When I was a kid, I had imaginary friends. My mom and her fellow parents discussed it and interpreted it as loneliness, because I was an only child. Little did they know that even when I was much older and not at all lonely, a fictional person would wake me up at 5 in the morning to tell me why he loved the New York Times.
His name is Justin Lieberman, and I’ve told his story nine times now without getting it quite right, but this time, it’s the definitive tale. Right or wrong, as good as Seth or as lame as Brown, whether I sell it or podcast it, it will be finished.
That’s still down the road a bit. I’m working on my treatment, from which I’ll write my draft, and I’ll give updates. But for now I’ll tell you what Justin told me, which he may or may not tell anybody else in the course of his story. But since he’s fictional and in the dystopian future, he won’t have a chance to read this blog, so I’ll tell you.
It was the New York Times. If I couldn’t be part of the Times, I couldn’t imagine being anything else.
Some of my earliest memories are of sitting on the floor in my parents’ apartment with the Times spread out all around me, the smell and texture of the ink gradually modifying the chemistry of my brain. I couldn’t even read yet, but I stared at the pictures until they resolved into dots and back to pictures again. I looked at the stories until they resolved into letters and back into stories again. My parents carried on happy and rancorous debates about subjects I couldn’t understand, pointed at the graphics to back up their arguments, all the while hinting to me, whom they had forgotten sitting in the midst of their cast-off sections, that there was knowledge, mystery, power of information, community, a shared world, in those pages, if I only knew how to interpret them.

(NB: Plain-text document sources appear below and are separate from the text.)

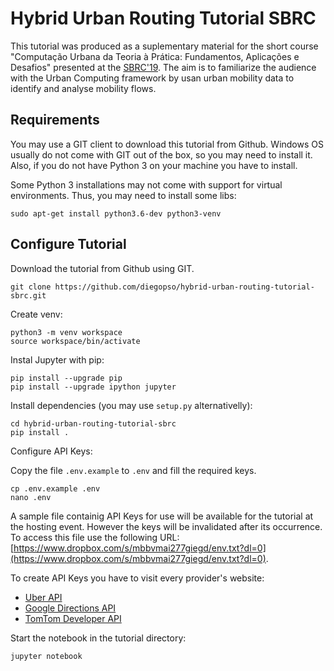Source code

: # Hybrid Urban Routing Tutorial SBRC

This tutorial was produced as a suplementary material for the short course "Computação Urbana da Teoria à Prática: Fundamentos, Aplicações e Desafios" presented at the [SBRC'19](http://sbrc2019.sbc.org.br/en/). The aim is to familiarize the audience with the Urban Computing framework by usan urban mobility data to identify and analyse mobility flows.

## Requirements

You may use a GIT client to download this tutorial from Github. Windows OS usually do not come with GIT out of the box, so you may need to install it. Also, if you do not have Python 3 on your machine you have to install.

Some Python 3 installations may not come with support for virtual environments. Thus, you may need to install some libs:

    sudo apt-get install python3.6-dev python3-venv

## Configure Tutorial

Download the tutorial from Github using GIT.

    git clone https://github.com/diegopso/hybrid-urban-routing-tutorial-sbrc.git

Create venv:

    python3 -m venv workspace
    source workspace/bin/activate

Instal Jupyter with pip:

	pip install --upgrade pip
	pip install --upgrade ipython jupyter

Install dependencies (you may use `setup.py` alternativelly):

	cd hybrid-urban-routing-tutorial-sbrc
    pip install .

Configure API Keys:

Copy the file `.env.example` to `.env` and fill the required keys.

    cp .env.example .env
    nano .env

A sample file containig API Keys for use will be available for the tutorial at the hosting event. However the keys will be invalidated after its occurrence. To access this file use the following URL: [https://www.dropbox.com/s/mbbvmai277giegd/env.txt?dl=0](https://www.dropbox.com/s/mbbvmai277giegd/env.txt?dl=0).

To create API Keys you have to visit every provider's website:

* [Uber API](https://developer.uber.com/docs/riders/ride-requests/tutorials/api/introduction)
* [Google Directions API](https://developers.google.com/maps/documentation/directions/get-api-key)
* [TomTom Developer API](https://developer.tomtom.com/user/register)

Start the notebook in the tutorial directory:

	jupyter notebook
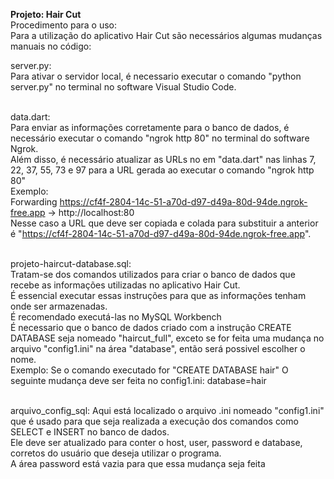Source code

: <b>Projeto: Hair Cut</b> <br/>
Procedimento para o uso: <br/>
Para a utilização do aplicativo Hair Cut são necessários algumas mudanças manuais no código:  <br/>

server.py: <br/>
Para ativar o servidor local, é necessario executar o comando "python server.py" no terminal no software Visual Studio Code. <br/>
<br/>

data.dart: <br/>
Para enviar as informações corretamente para o banco de dados, é necessário executar o comando "ngrok http 80" no terminal do software Ngrok. <br/>
Além disso, é necessário atualizar as URLs no em "data.dart" nas linhas 7, 22, 37, 55, 73 e 97 para a URL gerada ao executar o comando "ngrok http 80"<br/>
Exemplo: <br/>
Forwarding                    https://cf4f-2804-14c-51-a70d-d97-d49a-80d-94de.ngrok-free.app -> http://localhost:80 <br/>
Nesse caso a URL que deve ser copiada e colada para substituir a anterior é "https://cf4f-2804-14c-51-a70d-d97-d49a-80d-94de.ngrok-free.app". <br/>
<br/>

projeto-haircut-database.sql:<br/>
Tratam-se dos comandos utilizados para criar o banco de dados que recebe as informações utilizadas no aplicativo Hair Cut. <br/>
É essencial executar essas instruções para que as informações tenham onde ser armazenadas. <br/>
É recomendado executá-las no MySQL Workbench <br/>
É necessario que o banco de dados criado com a instrução CREATE DATABASE seja nomeado "haircut_full", exceto se for feita uma mudança no arquivo "config1.ini" na área "database", então será possivel escolher o nome. <br/>
Exemplo: 
Se o comando executado for "CREATE DATABASE hair"
O seguinte mudança deve ser feita no config1.ini: 
database=hair <br/>
<br/>

arquivo_config_sql:
Aqui está localizado o arquivo .ini nomeado "config1.ini" que é usado para que seja realizada a execução dos comandos como SELECT e INSERT no banco de dados.<br/>
Ele deve ser atualizado para conter o host, user, password e database, corretos do usuário que deseja utilizar o programa. <br/>
A área password está vazia para que essa mudança seja feita<br/>
<br/>



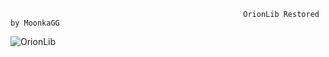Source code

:                                                         OrionLib Restored by MoonkaGG


![OrionLib](https://github.com/Moonka727/Image/blob/main/orionlib.png)
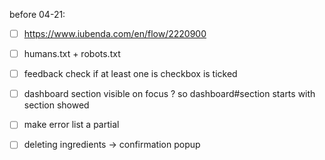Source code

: before 04-21:
- [ ] https://www.iubenda.com/en/flow/2220900
- [ ] humans.txt + robots.txt
- [ ] feedback check if at least one is checkbox is ticked
- [ ] dashboard section visible on focus ? so dashboard#section starts with section showed
- [ ] make error list a partial
- [ ] deleting ingredients -> confirmation popup

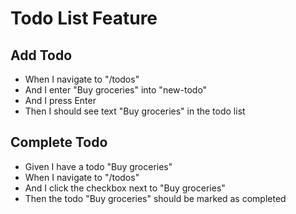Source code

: # Todo List Feature

## Add Todo
- When I navigate to "/todos"
- And I enter "Buy groceries" into "new-todo"
- And I press Enter
- Then I should see text "Buy groceries" in the todo list

## Complete Todo
- Given I have a todo "Buy groceries"
- When I navigate to "/todos"
- And I click the checkbox next to "Buy groceries"
- Then the todo "Buy groceries" should be marked as completed 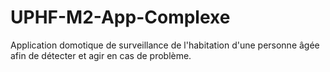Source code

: # UPHF-M2-App-Complexe
Application domotique de surveillance de l'habitation d'une personne âgée afin de détecter et agir en cas de problème.
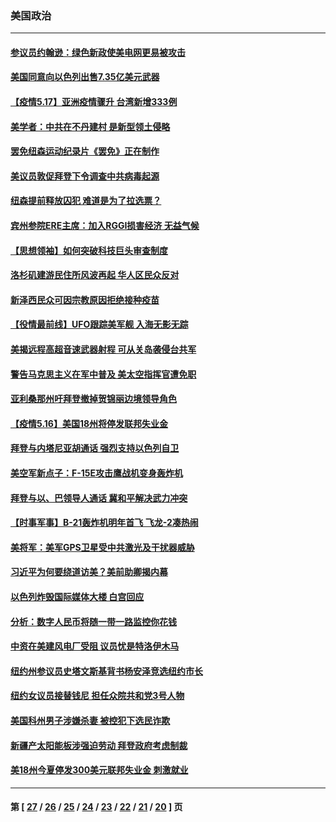 ### 美国政治
---
#### [参议员约翰逊：绿色新政使美电网更易被攻击](../../pages/ncid1078159/n12956038.md) 
#### [美国同意向以色列出售7.35亿美元武器](../../pages/ncid1078159/n12955991.md) 
#### [【疫情5.17】亚洲疫情骤升 台湾新增333例](../../pages/ncid1078159/n12955209.md) 
#### [美学者：中共在不丹建村 是新型领土侵略](../../pages/ncid1078159/n12954965.md) 
#### [罢免纽森运动纪录片《罢免》正在制作](../../pages/ncid1078159/n12954640.md) 
#### [美议员敦促拜登下令调查中共病毒起源](../../pages/ncid1078159/n12954566.md) 
#### [纽森提前释放囚犯 难道是为了拉选票？](../../pages/ncid1078159/n12954621.md) 
#### [宾州参院ERE主席：加入RGGI损害经济 无益气候](../../pages/ncid1078159/n12954583.md) 
#### [【思想领袖】如何突破科技巨头审查制度](../../pages/ncid1078159/n12859696.md) 
#### [洛杉矶建游民住所风波再起 华人区民众反对](../../pages/ncid1078159/n12954202.md) 
#### [新泽西民众可因宗教原因拒绝接种疫苗](../../pages/ncid1078159/n12954249.md) 
#### [【役情最前线】UFO跟踪美军舰 入海无影无踪](../../pages/ncid1078159/n12954233.md) 
#### [美揭远程高超音速武器射程 可从关岛袭侵台共军](../../pages/ncid1078159/n12954071.md) 
#### [警告马克思主义在军中普及 美太空指挥官遭免职](../../pages/ncid1078159/n12953981.md) 
#### [亚利桑那州吁拜登撤掉贺锦丽边境领导角色](../../pages/ncid1078159/n12953735.md) 
#### [【疫情5.16】美国18州将停发联邦失业金](../../pages/ncid1078159/n12953255.md) 
#### [拜登与内塔尼亚胡通话 强烈支持以色列自卫](../../pages/ncid1078159/n12953209.md) 
#### [美空军新点子：F-15E攻击鹰战机变身轰炸机](../../pages/ncid1078159/n12937910.md) 
#### [拜登与以、巴领导人通话 冀和平解决武力冲突](../../pages/ncid1078159/n12952923.md) 
#### [【时事军事】B-21轰炸机明年首飞 飞龙-2凑热闹](../../pages/ncid1078159/n12952752.md) 
#### [美将军：美军GPS卫星受中共激光及干扰器威胁](../../pages/ncid1078159/n12952846.md) 
#### [习近平为何要绕道访美？美前助卿揭内幕](../../pages/ncid1078159/n12951061.md) 
#### [以色列炸毁国际媒体大楼 白宫回应](../../pages/ncid1078159/n12952688.md) 
#### [分析：数字人民币将随一带一路监控你花钱](../../pages/ncid1078159/n12937465.md) 
#### [中资在美建风电厂受阻 议员忧是特洛伊木马](../../pages/ncid1078159/n12952518.md) 
#### [纽约州参议员史塔文斯基背书杨安泽竞选纽约市长](../../pages/ncid1078159/n12951463.md) 
#### [纽约女议员接替钱尼 担任众院共和党3号人物](../../pages/ncid1078159/n12951514.md) 
#### [美国科州男子涉嫌杀妻 被控犯下选民诈欺](../../pages/ncid1078159/n12951346.md) 
#### [新疆产太阳能板涉强迫劳动 拜登政府考虑制裁](../../pages/ncid1078159/n12951172.md) 
#### [美18州今夏停发300美元联邦失业金 刺激就业](../../pages/ncid1078159/n12950984.md) 

---
#### 第 [ [27](./27.md) / [26](./26.md) / [25](./25.md) / [24](./24.md) / [23](./23.md) / [22](./22.md) / [21](./21.md) / [20](./20.md) ] 页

I was still a kid when the scandals hit — the plagiarism, the cooked stories, the revoked Pulitzers. I was angry, and my friends looked at me as if I had lost my grip on reality, but the scandals couldn’t break the spell. By then I was reading, and the world my parents had pointed to had opened out to me — the ponderous editorials, fashion glitz, emaciated models, a ream of book reviews every Sunday. Even more, there was a vast army of reporters going out into all the world to find out what was happening and what it all meant, and even then, even then, I knew I wanted to be one of them. The Times was the paper its enemies cited to prove they had done their homework. It arrived with the morning coffee of every head of state on the planet.
In middle school, I would cut class and take the subway to the Times Building to watch the shifts change. It seemed to me that if you were a reporter for the Times your footprints must glow on the pavement under ultraviolet light.
I didn’t give it up. It was pulled from my cold, dead fingers.